▸ **Problem details**
Return the exact lines from the one containing "#### 5、备份相关的动态性能表：" through the final line of the material below, with both ends kept.

::: Data section

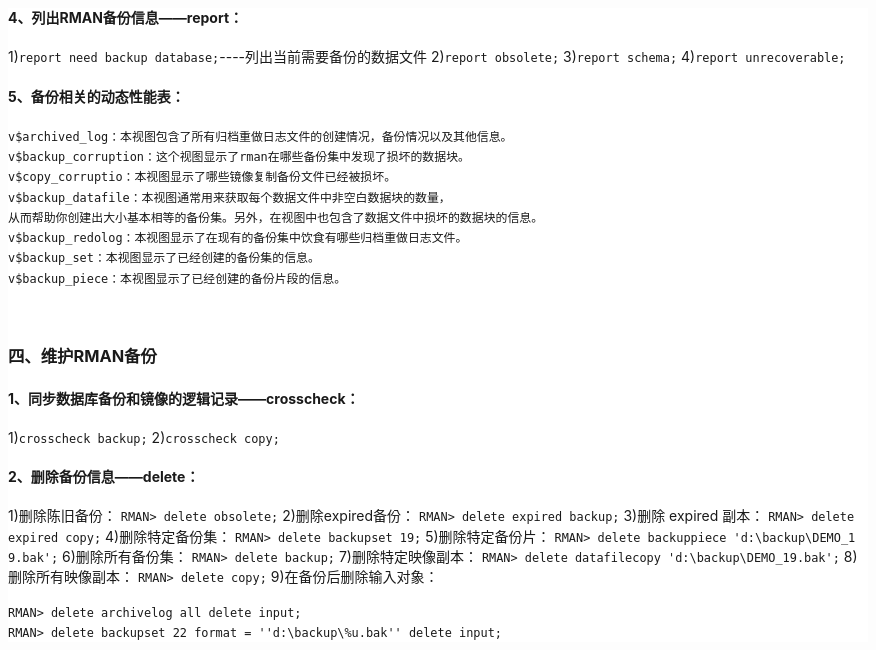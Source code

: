
#### 4、列出RMAN备份信息——report：

1)`report need backup database;`----列出当前需要备份的数据文件
2)`report obsolete;`
3)`report schema;`
4)`report unrecoverable;`
　　

#### 5、备份相关的动态性能表：

```
v$archived_log：本视图包含了所有归档重做日志文件的创建情况，备份情况以及其他信息。
v$backup_corruption：这个视图显示了rman在哪些备份集中发现了损坏的数据块。
v$copy_corruptio：本视图显示了哪些镜像复制备份文件已经被损坏。
v$backup_datafile：本视图通常用来获取每个数据文件中非空白数据块的数量，
从而帮助你创建出大小基本相等的备份集。另外，在视图中也包含了数据文件中损坏的数据块的信息。
v$backup_redolog：本视图显示了在现有的备份集中饮食有哪些归档重做日志文件。
v$backup_set：本视图显示了已经创建的备份集的信息。
v$backup_piece：本视图显示了已经创建的备份片段的信息。 
```

　　
　　

### 四、维护RMAN备份

#### 1、同步数据库备份和镜像的逻辑记录——crosscheck：

1)`crosscheck backup;`
2)`crosscheck copy;`
　　

#### 2、删除备份信息——delete：

1)删除陈旧备份：
`RMAN> delete obsolete;`
2)删除expired备份：
`RMAN> delete expired backup;`
3)删除 expired 副本：
`RMAN> delete expired copy;`
4)删除特定备份集：
`RMAN> delete backupset 19;`
5)删除特定备份片：
`RMAN> delete backuppiece 'd:\backup\DEMO_19.bak';`
6)删除所有备份集：
`RMAN> delete backup;`
7)删除特定映像副本：
`RMAN> delete datafilecopy 'd:\backup\DEMO_19.bak';`
8)删除所有映像副本：
`RMAN> delete copy;`
9)在备份后删除输入对象：

```
RMAN> delete archivelog all delete input;
RMAN> delete backupset 22 format = ''d:\backup\%u.bak'' delete input; 
```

::::::

▸ **Task solution**
#### 5、备份相关的动态性能表：

```
v$archived_log：本视图包含了所有归档重做日志文件的创建情况，备份情况以及其他信息。
v$backup_corruption：这个视图显示了rman在哪些备份集中发现了损坏的数据块。
v$copy_corruptio：本视图显示了哪些镜像复制备份文件已经被损坏。
v$backup_datafile：本视图通常用来获取每个数据文件中非空白数据块的数量，
从而帮助你创建出大小基本相等的备份集。另外，在视图中也包含了数据文件中损坏的数据块的信息。
v$backup_redolog：本视图显示了在现有的备份集中饮食有哪些归档重做日志文件。
v$backup_set：本视图显示了已经创建的备份集的信息。
v$backup_piece：本视图显示了已经创建的备份片段的信息。 
```

　　
　　

### 四、维护RMAN备份

#### 1、同步数据库备份和镜像的逻辑记录——crosscheck：

1)`crosscheck backup;`
2)`crosscheck copy;`
　　

#### 2、删除备份信息——delete：

1)删除陈旧备份：
`RMAN> delete obsolete;`
2)删除expired备份：
`RMAN> delete expired backup;`
3)删除 expired 副本：
`RMAN> delete expired copy;`
4)删除特定备份集：
`RMAN> delete backupset 19;`
5)删除特定备份片：
`RMAN> delete backuppiece 'd:\backup\DEMO_19.bak';`
6)删除所有备份集：
`RMAN> delete backup;`
7)删除特定映像副本：
`RMAN> delete datafilecopy 'd:\backup\DEMO_19.bak';`
8)删除所有映像副本：
`RMAN> delete copy;`
9)在备份后删除输入对象：

```
RMAN> delete archivelog all delete input;
RMAN> delete backupset 22 format = ''d:\backup\%u.bak'' delete input; 
```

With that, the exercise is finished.